Tip: Combine ML with logical operators and thresholds:

( isolation_forest(is_anomaly, model_iso.arff, temp, vib) = 1 )
AND ( engine.temp > 85 )

Examples

  • Booleans & arithmetic
    TRUE
    (3+3)*2 = 12
    20 BETWEEN 10 / 2 AND 30 - 8
  • Strings & LIKE
    title = 'Sam''s'
    title LIKE 'Thrill%'
    word LIKE 'l_se'
  • IN / NOT IN
    'WORKS' IN ('no working','working','WORKS')
    Country NOT IN (' UK', 'US', 'France')
  • Paths & arrays
    level1.level2.array[0].name = 'test'
    pca_fit(explainedvariance[1], model.arff) > 0.7
  • Nulls
    releaseYear IS NOT NULL

Actions (typical usage)

  • drop (do not forward)
  • forward / route to another topic or protocol
  • annotate (add fields like anomaly=true, score=...)
  • alert (raise events to monitoring/ops)

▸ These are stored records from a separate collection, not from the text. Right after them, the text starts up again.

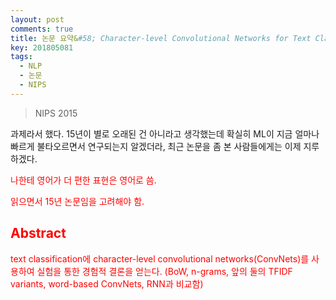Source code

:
 ```yaml
---
layout: post
comments: true
title: 논문 요약&#58; Character-level Convolutional Networks for Text Classification(NIPS 2015)
key: 201805081
tags:
  - NLP
  - 논문
  - NIPS
---
```


> NIPS 2015

과제라서 했다.
15년이 별로 오래된 건 아니라고 생각했는데 확실히 ML이 지금 얼마나 빠르게 불타오르면서 연구되는지 알겠더라,
최근 논문을 좀 본 사람들에게는 이제 지루하겠다.

<span style="color:red">
나한테 영어가 더 편한 표현은 영어로 씀.

읽으면서 15년 논문임을 고려해야 함.
</span>

<!--more-->

## Abstract

text classification에 character-level convolutional networks(ConvNets)를 사용하여 실험을 통한 경험적 결론을 얻는다. (BoW, n-grams, 앞의 둘의 TFIDF variants, word-based ConvNets, RNN과 비교함)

The exact action syntax depends on where the filter is attached (route/listener/bridge).


Performance & diagnostics

  • Keep expressions simple; avoid deep nesting on hot paths.
  • Prefer batching and deduplication before satellite uplink.
  • Use logs/metrics to troubleshoot: parse errors, evaluation time, match counts.